No entanto, o México possui uma carteira de acordos comerciais que ainda está em vigor e que, assim que houver uma nova mudança de política, permitirá a continuidade da atividade econômica. Além disso, empresas exportadoras que têm conexões com todo o mundo (nos setores automotivo, de cimento, manufatura, siderurgia, petroquímica, hidrocarbonetos) começam a assumir compromissos, primeiro voluntários e em alguns casos obrigatórios, com a sustentabilidade de suas operações. Na medida em que o México não puder suprir essas necessidades de energia limpa, terá um feedback negativo nesse círculo, que pode se tornar um círculo vicioso. Se as políticas públicas mudarem, um círculo virtuoso seria gerado naturalmente e a inércia que a indústria trouxe até 2018 poderia ser retomada, onde em cada um dos leilões de energia limpa o México estabeleceu um preço internacionalmente competitivo.

BNamericas: Em vários países da América Latina que ainda são altamente dependentes de combustíveis, fala-se do gás natural como uma fonte de energia de transição. No entanto, vemos que o mercado de gás natural está em grande turbulência devido à invasão russa à Ucrânia, com preços altíssimos e problemas de abastecimento na Europa. Esse novo cenário tornará o gás menos atrativo para alguns países da América Latina?

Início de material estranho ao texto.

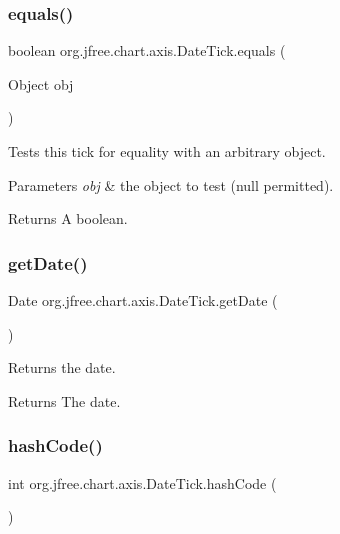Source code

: \subsubsection{\texorpdfstring{equals()}{equals()}}
{\footnotesize\ttfamily boolean org.\+jfree.\+chart.\+axis.\+Date\+Tick.\+equals (\begin{DoxyParamCaption}\item[{Object}]{obj }\end{DoxyParamCaption})}

Tests this tick for equality with an arbitrary object.


\begin{DoxyParams}{Parameters}
{\em obj} & the object to test ({\ttfamily null} permitted).\\
\hline
\end{DoxyParams}
\begin{DoxyReturn}{Returns}
A boolean. 
\end{DoxyReturn}
\mbox{\label{classorg_1_1jfree_1_1chart_1_1axis_1_1_date_tick_a0939d28d4cec0513d75057550b39a0e7}} 
\subsubsection{\texorpdfstring{get\+Date()}{getDate()}}
{\footnotesize\ttfamily Date org.\+jfree.\+chart.\+axis.\+Date\+Tick.\+get\+Date (\begin{DoxyParamCaption}{ }\end{DoxyParamCaption})}

Returns the date.

\begin{DoxyReturn}{Returns}
The date. 
\end{DoxyReturn}
\mbox{\label{classorg_1_1jfree_1_1chart_1_1axis_1_1_date_tick_a5fce3ddb347cba8347e5017a99c11808}} 
\subsubsection{\texorpdfstring{hash\+Code()}{hashCode()}}
{\footnotesize\ttfamily int org.\+jfree.\+chart.\+axis.\+Date\+Tick.\+hash\+Code (\begin{DoxyParamCaption}{ }\end{DoxyParamCaption})}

Beltrán: Naturalmente, nos países mais dependentes de combustíveis mais poluentes, é uma boa alternativa avançar para combustíveis mais limpos. Mas é simplesmente um combustível de transição: o futuro ainda está em ter fontes que não gerem emissões, se quisermos cumprir uma rota profunda de descarbonização, conforme acordado pelos diferentes países na Convenção-Quadro das Nações Unidas sobre Mudança do Clima.

Em países que já possuem uma matriz muito limpa, como o Brasil, talvez o papel do gás não seja tão decisivo em nível local, embora seja para o setor externo. O incentivo que você tem é aproveitar os recursos disponíveis para aproveitar as oportunidades que estão sendo geradas na Europa ou na Ásia. Conjunturalmente, os incentivos são de curto prazo para atender essa demanda. Mas no médio e longo prazo o mercado irá se ajustar e será necessário que a rota da descarbonização continue, ainda mais por todos os problemas que estamos vendo: secas mais frequentes, chuvas esporádicas, áreas cultivadas deterioradas, locais costeiros que perderão progressivamente o seu modus vivendi etc. É um processo que não acontece da noite para o dia, mas no médio e longo prazo não há dúvidas de que a ação responsável e estratégica é caminhar para um futuro de baixo carbono.

BNamericas: Vários países da América Latina fizeram gestos importantes para avançar no desenvolvimento do hidrogênio verde. Em outras regiões do mundo, especialmente na Ásia e na Austrália, existem megaprojetos que já estão avançando. Nossa região está atrasada nessa questão?

Beltrán: É muito positivo observar esses roteiros que os diferentes países estão traçando. O Chile foi o primeiro, depois veio a Colômbia, agora o Panamá. Os países começam a se ajustar e há uma aceleração das políticas públicas para aproveitar esta oportunidade. Porém, em termos tecnológicos, o desenvolvimento ocorreu em outras regiões. Embora você tenha capacidade instalada capaz de adaptar e desenvolver o produto, em última análise, a tecnologia é externa. Nesse sentido, temos a matéria-prima para geração, também temos alguns ativos que fazem sentido: indústria pesada que é difícil descarbonizar onde há demanda potencial – por exemplo, alguns portos – o setor de aviação… Porém, quanto a desenvolvimento tecnológico, a região não está pronta. Por isso, não aproveitaremos o valor agregado gerado pelo desenvolvimento tecnológico, mas aproveitaremos a matéria-prima, a indústria primária, para gerar o produto acabado.